Introduction

When humans spread throughout the Earth, high-altitude environments presented a significant challenge to the people living within them. Low air pressure, hypoxia, strong solar radiation and low temperature exert great pressure on the survival of local people. Genetic factors in both the nuclear genome and mitochondrial DNA (mtDNA) genome play great roles in the adaptation to high-altitude environments, which was considered as natural impacts on human evolution and adaptation1. In the past few years, an increasing number of genetic studies on the nuclear genome have shown that a series of genes have been involved in high-altitude adaptation in Tibetans2,3,4,5,6,7,8, Andeans8,9 and Ethiopians10,11, and these genes are mainly distributed in the hypoxia-inducible factor signaling pathway and the TP53 pathway. However, the role of the mtDNA genome in high-altitude adaptation are still in discussion and should receive more attention.

Mitochondria are known as the cell’s power plant, where cellular fuel is oxidized to provide energy for metabolism. Mitochondrial function is dependent on mtDNA, and mtDNA is well established as a genetic marker. A high mutation rate, small genome size, maternal inheritance, and lack of recombination make mtDNA an important tool for studying genetic structure in different populations. Besides, analyses of mtDNA sequences provide clues for exploring the genetic relationships between different populations, which contributes to deep understanding the role of mtDNA variations in human evolution. In addition to 2 rRNAs and 22 tRNAs, mtDNA encodes 13 core subunits related to oxidative phosphorylation (OXPHOS). Approximately 90% of the energy required by the cell is provided by OXPHOS, which is significantly affected by mtDNA variations. Hence, it is commonly believed that mtDNA contributed to high-altitude adaptation in high-altitude natives12,13.

There are three groups of high-altitude natives living in China, including high-altitude Tajiks (hereafter referred to as HA-Tajiks), Tibetans and Sherpas. The HA-Tajik population is one of 56 ethnic groups in China. HA-Tajiks have lived for generations in the Xinjiang Taxkorgan Tajik Autonomous County, where the average elevation is more than 4,000 m. Taxkorgan is perched in the highest part of the Pamirs. The world’s second highest peak, Mount Qogir, towers over the south, and in the north stands Mount Muztagata, “the father of ice peaks.” The HA-Tajik people seldom intermarry with other ethnic groups, and this ethnic identity means that their genetic structure shows little mixing with outsiders. Thus, it is attractive and feasible to explore the role of mtDNA in the high-altitude adaptation of HA-Tajiks. Tibetans are considered to be an ethnic group that is adapted to the high-altitude environment, and it has been reported that mtDNA variations influence the efficiency of oxygen utilization and function in native Tibetans14. Sherpas live south of the Himalayas and are famous for their physical ability in climbing Mount Everest and are well-known as porters in the Himalayas.
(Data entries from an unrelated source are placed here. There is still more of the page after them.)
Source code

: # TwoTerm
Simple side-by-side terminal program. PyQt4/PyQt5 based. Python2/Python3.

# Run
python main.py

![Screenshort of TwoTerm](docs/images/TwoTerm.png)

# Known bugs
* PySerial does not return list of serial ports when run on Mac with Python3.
Their characteristics at high altitudes are considered as markers of high-altitude adaptation. Previous studies have found that eNOS, PPARA15, HIF, ACE16 and EPAS1 in the nuclear genome and CYTB, ATP6, ND1, ND4 and ND5 in the mtDNA genome play a great role in the high-altitude adaptation of Sherpas17.

Recently, a study analyzed mtDNA genomes in different populations in Central Asia located around the Pamirs18, and different populations of Tajiks living at high altitude were also investigated. Because partial mtDNA sequences are not able to provide enough information, so complete mtDNA genome sequences were required for this research. To better understand the genetic structure of the mtDNA genome and identify the possible role of the mtDNA genome in high-altitude adaptation in HA-Tajiks, 80 HA-Tajik individuals living in Taxkorgan were enrolled, and their whole mtDNA genomes were sequenced. We also examined the mtDNA genomes of Tibetans and Sherpas as well as other reported Tajik populations18 to compare the genetic differences between them and to analyze different patterns of high-altitude adaptation between three high-altitude native populations at the Qinghai-Tibetan Plateau and in the Pamirs from perspectives of mtDNA variations.

Results

Study population and reference population in this study

A total of 11 populations, including 706 subjects, were analyzed in this study. The basic information of the subjects is listed in Table 1.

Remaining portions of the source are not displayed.